◆ GOAL OF THE EXERCISE
Start at the line in the entries below that contains "1. Go to **Settings**", stop at the line that contains "In the integration", and output exactly the lines in that span, both ends included.

Top of EXTRACTED RECORDS

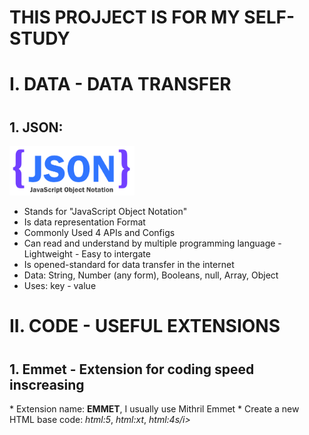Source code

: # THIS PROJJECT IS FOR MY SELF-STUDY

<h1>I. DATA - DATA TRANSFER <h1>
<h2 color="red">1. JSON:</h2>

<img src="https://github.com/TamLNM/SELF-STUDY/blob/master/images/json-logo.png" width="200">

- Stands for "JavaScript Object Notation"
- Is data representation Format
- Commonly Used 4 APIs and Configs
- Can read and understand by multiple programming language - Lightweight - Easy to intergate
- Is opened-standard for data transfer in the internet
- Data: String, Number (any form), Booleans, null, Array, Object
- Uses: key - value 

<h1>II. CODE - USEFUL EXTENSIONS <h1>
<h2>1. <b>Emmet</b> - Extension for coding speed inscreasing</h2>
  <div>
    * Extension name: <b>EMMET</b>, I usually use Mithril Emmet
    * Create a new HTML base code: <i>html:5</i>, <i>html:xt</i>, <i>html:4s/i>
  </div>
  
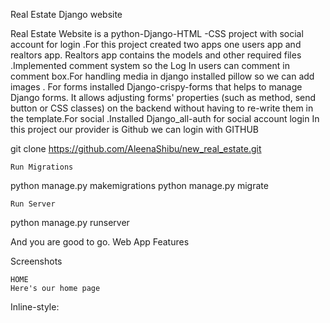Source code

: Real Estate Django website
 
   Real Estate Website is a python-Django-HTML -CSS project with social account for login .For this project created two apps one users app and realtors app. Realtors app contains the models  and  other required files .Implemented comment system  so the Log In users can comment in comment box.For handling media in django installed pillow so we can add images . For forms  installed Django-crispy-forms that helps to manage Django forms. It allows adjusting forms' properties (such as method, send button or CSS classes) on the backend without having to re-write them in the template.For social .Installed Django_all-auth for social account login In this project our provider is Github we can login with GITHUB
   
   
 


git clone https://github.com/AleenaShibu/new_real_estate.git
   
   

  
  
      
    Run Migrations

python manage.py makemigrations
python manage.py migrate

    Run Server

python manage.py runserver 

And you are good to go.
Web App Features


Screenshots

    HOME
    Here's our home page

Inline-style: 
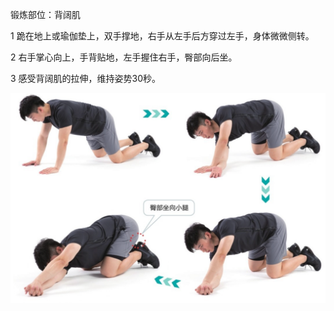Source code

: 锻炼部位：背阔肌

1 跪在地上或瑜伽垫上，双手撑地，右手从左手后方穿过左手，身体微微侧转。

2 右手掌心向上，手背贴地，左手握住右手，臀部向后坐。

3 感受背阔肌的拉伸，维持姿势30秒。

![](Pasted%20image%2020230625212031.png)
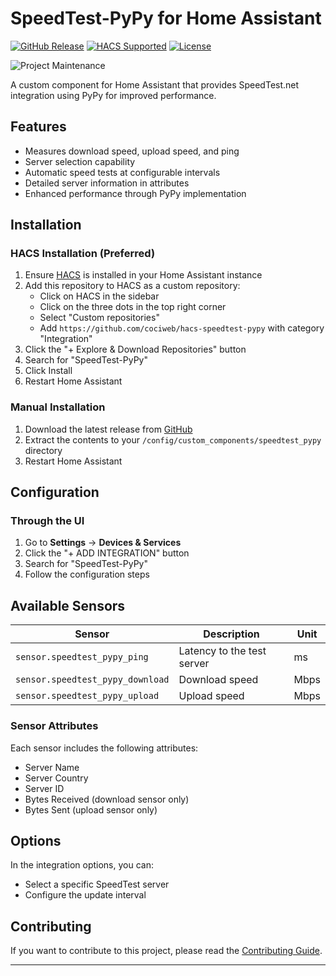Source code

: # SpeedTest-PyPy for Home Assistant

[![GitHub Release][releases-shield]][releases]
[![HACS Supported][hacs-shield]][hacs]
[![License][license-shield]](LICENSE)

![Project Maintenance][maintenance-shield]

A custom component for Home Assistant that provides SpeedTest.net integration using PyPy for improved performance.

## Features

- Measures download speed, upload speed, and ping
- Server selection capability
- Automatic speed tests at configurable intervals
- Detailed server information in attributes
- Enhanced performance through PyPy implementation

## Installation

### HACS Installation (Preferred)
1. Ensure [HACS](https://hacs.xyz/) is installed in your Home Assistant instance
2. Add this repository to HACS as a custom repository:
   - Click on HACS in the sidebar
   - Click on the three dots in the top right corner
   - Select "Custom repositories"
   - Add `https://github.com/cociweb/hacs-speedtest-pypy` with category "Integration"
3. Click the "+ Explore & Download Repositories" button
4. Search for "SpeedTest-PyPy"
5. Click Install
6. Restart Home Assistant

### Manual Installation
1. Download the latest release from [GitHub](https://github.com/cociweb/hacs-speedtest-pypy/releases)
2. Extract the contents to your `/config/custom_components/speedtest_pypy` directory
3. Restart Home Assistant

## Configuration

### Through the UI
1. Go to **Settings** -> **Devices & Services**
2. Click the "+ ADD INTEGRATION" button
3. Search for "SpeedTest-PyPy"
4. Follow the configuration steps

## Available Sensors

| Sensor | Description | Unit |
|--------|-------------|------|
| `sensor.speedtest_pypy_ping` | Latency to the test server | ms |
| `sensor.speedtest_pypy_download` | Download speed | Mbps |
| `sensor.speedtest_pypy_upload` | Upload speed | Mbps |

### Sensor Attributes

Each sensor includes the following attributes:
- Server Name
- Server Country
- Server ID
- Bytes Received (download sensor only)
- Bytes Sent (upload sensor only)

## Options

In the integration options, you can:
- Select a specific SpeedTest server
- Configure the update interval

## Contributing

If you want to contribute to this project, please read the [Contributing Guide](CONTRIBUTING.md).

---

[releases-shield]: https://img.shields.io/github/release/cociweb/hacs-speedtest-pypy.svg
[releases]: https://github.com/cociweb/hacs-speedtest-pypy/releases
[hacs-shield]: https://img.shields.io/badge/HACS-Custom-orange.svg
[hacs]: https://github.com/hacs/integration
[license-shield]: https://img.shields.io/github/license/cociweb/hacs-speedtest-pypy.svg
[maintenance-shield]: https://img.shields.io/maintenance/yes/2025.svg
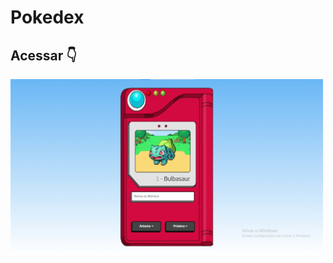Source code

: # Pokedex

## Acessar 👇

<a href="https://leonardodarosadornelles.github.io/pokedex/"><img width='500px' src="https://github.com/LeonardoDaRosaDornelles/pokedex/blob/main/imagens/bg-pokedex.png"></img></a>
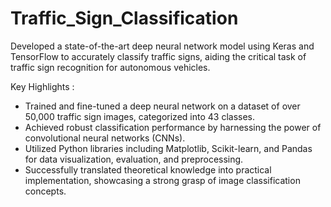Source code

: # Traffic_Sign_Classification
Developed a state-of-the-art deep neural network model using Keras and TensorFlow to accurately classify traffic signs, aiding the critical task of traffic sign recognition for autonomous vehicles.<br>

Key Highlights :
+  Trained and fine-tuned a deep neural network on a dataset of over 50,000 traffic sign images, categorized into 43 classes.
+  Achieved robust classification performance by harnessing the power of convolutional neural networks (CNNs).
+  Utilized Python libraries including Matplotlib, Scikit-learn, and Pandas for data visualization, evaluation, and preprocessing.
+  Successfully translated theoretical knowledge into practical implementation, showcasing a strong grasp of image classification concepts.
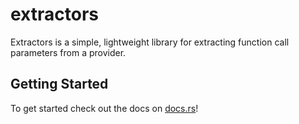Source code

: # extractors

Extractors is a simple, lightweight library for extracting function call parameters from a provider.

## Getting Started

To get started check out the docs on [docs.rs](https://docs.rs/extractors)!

Bottom of EXTRACTED RECORDS

◆ REPLY
1. Go to **Settings** -> **Devices & Services**
2. Click the "+ ADD INTEGRATION" button
3. Search for "SpeedTest-PyPy"
4. Follow the configuration steps

## Available Sensors

| Sensor | Description | Unit |
|--------|-------------|------|
| `sensor.speedtest_pypy_ping` | Latency to the test server | ms |
| `sensor.speedtest_pypy_download` | Download speed | Mbps |
| `sensor.speedtest_pypy_upload` | Upload speed | Mbps |

### Sensor Attributes

Each sensor includes the following attributes:
- Server Name
- Server Country
- Server ID
- Bytes Received (download sensor only)
- Bytes Sent (upload sensor only)

## Options

In the integration options, you can:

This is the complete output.